# Required work:
Each line of the data below that carries the word "label" needs to be copied.
# # # # # # #
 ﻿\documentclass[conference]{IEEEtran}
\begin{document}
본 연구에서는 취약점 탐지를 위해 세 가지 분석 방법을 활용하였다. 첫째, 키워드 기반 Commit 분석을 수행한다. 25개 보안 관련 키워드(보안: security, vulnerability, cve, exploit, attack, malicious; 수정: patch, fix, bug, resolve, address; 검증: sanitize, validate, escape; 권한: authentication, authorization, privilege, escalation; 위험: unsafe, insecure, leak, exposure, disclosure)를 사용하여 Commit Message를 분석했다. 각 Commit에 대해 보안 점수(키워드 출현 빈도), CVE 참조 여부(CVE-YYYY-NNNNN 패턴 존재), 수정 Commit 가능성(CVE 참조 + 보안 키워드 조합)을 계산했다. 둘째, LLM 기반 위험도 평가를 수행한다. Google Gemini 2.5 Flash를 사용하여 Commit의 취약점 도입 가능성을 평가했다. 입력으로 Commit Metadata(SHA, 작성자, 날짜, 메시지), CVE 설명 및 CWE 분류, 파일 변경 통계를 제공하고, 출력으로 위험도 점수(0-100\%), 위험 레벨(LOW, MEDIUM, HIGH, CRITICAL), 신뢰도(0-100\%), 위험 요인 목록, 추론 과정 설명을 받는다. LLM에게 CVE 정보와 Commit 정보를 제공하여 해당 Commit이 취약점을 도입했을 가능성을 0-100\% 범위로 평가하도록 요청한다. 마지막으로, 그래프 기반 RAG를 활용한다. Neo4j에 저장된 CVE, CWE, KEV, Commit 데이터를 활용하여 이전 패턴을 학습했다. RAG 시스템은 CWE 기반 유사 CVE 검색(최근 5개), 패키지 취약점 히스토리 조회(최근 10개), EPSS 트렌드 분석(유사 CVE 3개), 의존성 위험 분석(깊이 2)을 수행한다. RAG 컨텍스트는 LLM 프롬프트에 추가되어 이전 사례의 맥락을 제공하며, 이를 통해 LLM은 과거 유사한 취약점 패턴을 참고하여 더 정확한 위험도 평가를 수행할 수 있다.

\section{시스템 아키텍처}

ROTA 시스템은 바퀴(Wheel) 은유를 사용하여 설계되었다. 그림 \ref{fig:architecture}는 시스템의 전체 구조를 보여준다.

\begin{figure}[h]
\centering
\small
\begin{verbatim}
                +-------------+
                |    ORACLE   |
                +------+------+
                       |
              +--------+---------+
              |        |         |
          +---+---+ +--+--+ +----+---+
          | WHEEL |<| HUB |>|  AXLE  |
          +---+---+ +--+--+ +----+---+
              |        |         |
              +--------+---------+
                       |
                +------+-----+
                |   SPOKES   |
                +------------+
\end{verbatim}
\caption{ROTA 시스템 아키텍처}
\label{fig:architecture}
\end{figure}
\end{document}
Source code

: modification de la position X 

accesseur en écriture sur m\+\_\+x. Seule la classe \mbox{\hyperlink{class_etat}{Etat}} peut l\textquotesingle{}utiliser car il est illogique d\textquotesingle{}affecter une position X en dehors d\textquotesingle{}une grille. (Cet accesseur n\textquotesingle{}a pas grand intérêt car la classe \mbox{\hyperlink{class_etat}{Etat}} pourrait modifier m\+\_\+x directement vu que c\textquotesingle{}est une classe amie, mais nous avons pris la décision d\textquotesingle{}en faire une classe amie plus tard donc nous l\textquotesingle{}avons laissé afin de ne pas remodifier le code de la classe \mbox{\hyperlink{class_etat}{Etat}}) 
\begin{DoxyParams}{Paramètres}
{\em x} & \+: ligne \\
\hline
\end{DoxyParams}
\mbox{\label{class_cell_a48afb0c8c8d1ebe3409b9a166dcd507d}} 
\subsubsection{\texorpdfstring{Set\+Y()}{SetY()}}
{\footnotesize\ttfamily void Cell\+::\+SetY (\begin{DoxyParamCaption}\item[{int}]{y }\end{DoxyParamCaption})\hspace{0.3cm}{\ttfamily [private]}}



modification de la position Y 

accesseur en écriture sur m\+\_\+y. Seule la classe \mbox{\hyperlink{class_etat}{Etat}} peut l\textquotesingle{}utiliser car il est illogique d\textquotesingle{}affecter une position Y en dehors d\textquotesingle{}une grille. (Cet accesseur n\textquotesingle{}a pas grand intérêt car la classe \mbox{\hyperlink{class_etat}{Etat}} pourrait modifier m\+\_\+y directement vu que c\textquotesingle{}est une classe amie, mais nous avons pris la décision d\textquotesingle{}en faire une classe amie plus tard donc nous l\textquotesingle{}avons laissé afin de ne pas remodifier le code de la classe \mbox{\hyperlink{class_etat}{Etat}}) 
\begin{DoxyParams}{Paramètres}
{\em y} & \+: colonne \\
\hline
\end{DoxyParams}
# # # # # # #
# Written solution:
\label{fig:architecture}
\mbox{\label{class_cell_a48afb0c8c8d1ebe3409b9a166dcd507d}} 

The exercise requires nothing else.